Sitting in his work boots, trousers, and a simple tee within the bright-white warehouse surrounds of his studio/ showroom, Christopher Boots appears more like a tradesman inspecting his work than a superhip Melbourne lighting designer. There’s a reason for this—he is a true designer-maker. In fact, he was a hands-on maker long before he even knew what industrial design was. “I was always interested in making stuff,” he says. “I think the first thing I made was a whole heap of concrete lights when I was 15. When I was 17, my uncle bought me a welder for my birthday, and I started welding together scrap metal to make furniture and tables.”

Halfway through an arts degree, a young Boots realized that he could make industrial design his profession and jumped at the opportunity to follow his early passion. His big break came upon graduation, when he headed to the Melbourne lighting design studio of Geoffrey Mance, whose work had fascinated him during university. “I remember when we visited Geoffrey in his showroom with my class and the horror on the faces of our professors when he said, ‘For me, design is going to the hardware store, picking up some rope and other things, and kind of just coming up with stuff.’ Their reaction was priceless. Geoffrey had this way of absolutely devaluing the role of what they would call traditional design, and all of a sudden there was the possibility that you could just make stuff.”

Joining the Mance Design family exposed Boots to the concept of hands-on design, restoring heritage lighting, and “just making stuff.” The young designer had only been with the company for a couple of years when Mance became ill and passed away. To Boots’s surprise, he soon found himself running the successful business alongside another young designer, continuing where his mentor had left off. “We grew it and it was fun, exciting, and crazy—and really hard work,” he says. “But after four or five years, I realized it wasn’t working for me.

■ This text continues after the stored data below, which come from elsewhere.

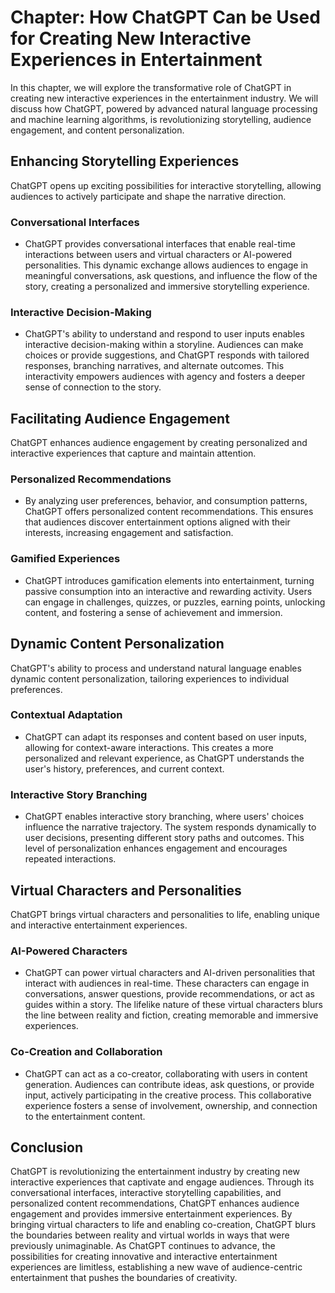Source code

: Chapter: How ChatGPT Can be Used for Creating New Interactive Experiences in Entertainment
==========================================================================================

In this chapter, we will explore the transformative role of ChatGPT in creating new interactive experiences in the entertainment industry. We will discuss how ChatGPT, powered by advanced natural language processing and machine learning algorithms, is revolutionizing storytelling, audience engagement, and content personalization.

Enhancing Storytelling Experiences
----------------------------------

ChatGPT opens up exciting possibilities for interactive storytelling, allowing audiences to actively participate and shape the narrative direction.

### Conversational Interfaces

* ChatGPT provides conversational interfaces that enable real-time interactions between users and virtual characters or AI-powered personalities. This dynamic exchange allows audiences to engage in meaningful conversations, ask questions, and influence the flow of the story, creating a personalized and immersive storytelling experience.

### Interactive Decision-Making

* ChatGPT's ability to understand and respond to user inputs enables interactive decision-making within a storyline. Audiences can make choices or provide suggestions, and ChatGPT responds with tailored responses, branching narratives, and alternate outcomes. This interactivity empowers audiences with agency and fosters a deeper sense of connection to the story.

Facilitating Audience Engagement
--------------------------------

ChatGPT enhances audience engagement by creating personalized and interactive experiences that capture and maintain attention.

### Personalized Recommendations

* By analyzing user preferences, behavior, and consumption patterns, ChatGPT offers personalized content recommendations. This ensures that audiences discover entertainment options aligned with their interests, increasing engagement and satisfaction.

### Gamified Experiences

* ChatGPT introduces gamification elements into entertainment, turning passive consumption into an interactive and rewarding activity. Users can engage in challenges, quizzes, or puzzles, earning points, unlocking content, and fostering a sense of achievement and immersion.

Dynamic Content Personalization
-------------------------------

ChatGPT's ability to process and understand natural language enables dynamic content personalization, tailoring experiences to individual preferences.

### Contextual Adaptation

* ChatGPT can adapt its responses and content based on user inputs, allowing for context-aware interactions. This creates a more personalized and relevant experience, as ChatGPT understands the user's history, preferences, and current context.

### Interactive Story Branching

* ChatGPT enables interactive story branching, where users' choices influence the narrative trajectory. The system responds dynamically to user decisions, presenting different story paths and outcomes. This level of personalization enhances engagement and encourages repeated interactions.

Virtual Characters and Personalities
------------------------------------

ChatGPT brings virtual characters and personalities to life, enabling unique and interactive entertainment experiences.

### AI-Powered Characters

* ChatGPT can power virtual characters and AI-driven personalities that interact with audiences in real-time. These characters can engage in conversations, answer questions, provide recommendations, or act as guides within a story. The lifelike nature of these virtual characters blurs the line between reality and fiction, creating memorable and immersive experiences.

### Co-Creation and Collaboration

* ChatGPT can act as a co-creator, collaborating with users in content generation. Audiences can contribute ideas, ask questions, or provide input, actively participating in the creative process. This collaborative experience fosters a sense of involvement, ownership, and connection to the entertainment content.

Conclusion
----------

ChatGPT is revolutionizing the entertainment industry by creating new interactive experiences that captivate and engage audiences. Through its conversational interfaces, interactive storytelling capabilities, and personalized content recommendations, ChatGPT enhances audience engagement and provides immersive entertainment experiences. By bringing virtual characters to life and enabling co-creation, ChatGPT blurs the boundaries between reality and virtual worlds in ways that were previously unimaginable. As ChatGPT continues to advance, the possibilities for creating innovative and interactive entertainment experiences are limitless, establishing a new wave of audience-centric entertainment that pushes the boundaries of creativity.
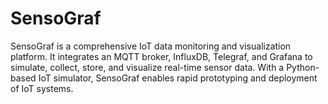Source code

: # SensoGraf
SensoGraf is a comprehensive IoT data monitoring and visualization platform. It integrates an MQTT broker, InfluxDB, Telegraf, and Grafana to simulate, collect, store, and visualize real-time sensor data. With a Python-based IoT simulator, SensoGraf enables rapid prototyping and deployment of IoT systems.
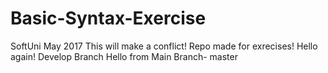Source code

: # Basic-Syntax-Exercise
SoftUni May 2017
This will make a conflict!
Repo made for exrecises!
Hello again! Develop Branch
Hello from Main Branch- master
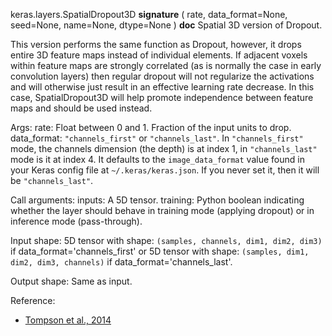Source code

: keras.layers.SpatialDropout3D
__signature__
(
  rate,
  data_format=None,
  seed=None,
  name=None,
  dtype=None
)
__doc__
Spatial 3D version of Dropout.

This version performs the same function as Dropout, however, it drops
entire 3D feature maps instead of individual elements. If adjacent voxels
within feature maps are strongly correlated (as is normally the case in
early convolution layers) then regular dropout will not regularize the
activations and will otherwise just result in an effective learning rate
decrease. In this case, SpatialDropout3D will help promote independence
between feature maps and should be used instead.

Args:
    rate: Float between 0 and 1. Fraction of the input units to drop.
    data_format: `"channels_first"` or `"channels_last"`.
        In `"channels_first"` mode, the channels dimension (the depth)
        is at index 1, in `"channels_last"` mode is it at index 4.
        It defaults to the `image_data_format` value found in your
        Keras config file at `~/.keras/keras.json`.
        If you never set it, then it will be `"channels_last"`.

Call arguments:
    inputs: A 5D tensor.
    training: Python boolean indicating whether the layer
            should behave in training mode (applying dropout)
            or in inference mode (pass-through).

Input shape:
    5D tensor with shape: `(samples, channels, dim1, dim2, dim3)` if
        data_format='channels_first'
    or 5D tensor with shape: `(samples, dim1, dim2, dim3, channels)` if
        data_format='channels_last'.

Output shape: Same as input.

Reference:

- [Tompson et al., 2014](https://arxiv.org/abs/1411.4280)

I wanted to bring on new designs and new designers—create a sort of umbrella business.” When it became clear that he and his partner had diverging views, Boots sold his share in Mance Design and created his own brand in 2011.

His new company quickly found fame with his most well-known design, Prometheus. Photographed alongside classical-Grecian-like characters, the work combines LED lights and natural uncut quartz crystals of varying sizes, which are attached with “rare earth magnets” to a simple brass ring. This melding of techniques, natural materials, and the latest technology has become a signature of Christopher Boots products.

With such striking aesthetics and technical innovation, his business has grown from a small home/garage operation selling to local customers, to two dedicated premises—a shop front/showroom/design studio and a workshop—as well as an extensive network of international stockists, including Siglo Moderno (Los Angeles), Atelier Gary Lee (Chicago), the New Black (San Francisco), Jean De Merry (Dallas), R HUGHES (Atlanta), and ED’IT Showroom (Miami). The designer has also exhibited around the world and collaborated with international firm Woods Bagot at ICFF 2016 in New York.

But the 36-year-old is conscious of not growing too quickly, pushing against the natural instinct to expand in favor of staying hands-on with design and overseeing production in his Melbourne workshop. “We’re limiting our range now. The value in the work is its handmade aspect and its rarity, and we don’t want to be a factory of production endlessly making these kinds of things.” In response, the Christopher Boots studio is now producing some pieces in limited editions each year and making others genuine one-offs. “It helps us because we’re not busting our balls trying to re-create something that was made originally in the spirit of exploration and uniqueness and ingenuity. It’s more like the fashion cycle. That was one of my strategies to rein in growth: to have more of a fashion take on it and do a spring/summer, fall/winter collection.”

This deliberate refinement and curation of the Christopher Boots collection exemplifies the attitude of its designer. He’s as comfortable behind a welder’s mask working with fabricators as he is talking fashion cycles and dealing with high-end gallery owners. Ultimately, though, he’s a man who makes sense of the world by picking up a pen and his tools and shaping it with his own two hands.

Boots (center) with his Melbourne team

True to its name, Boots’s Portal light creates the illusion of a luminous entryway to another dimension.

The Diamond Ring incorporates dozens of quartz crystals.

The form of the BCAA is inspired by amino-acid chains.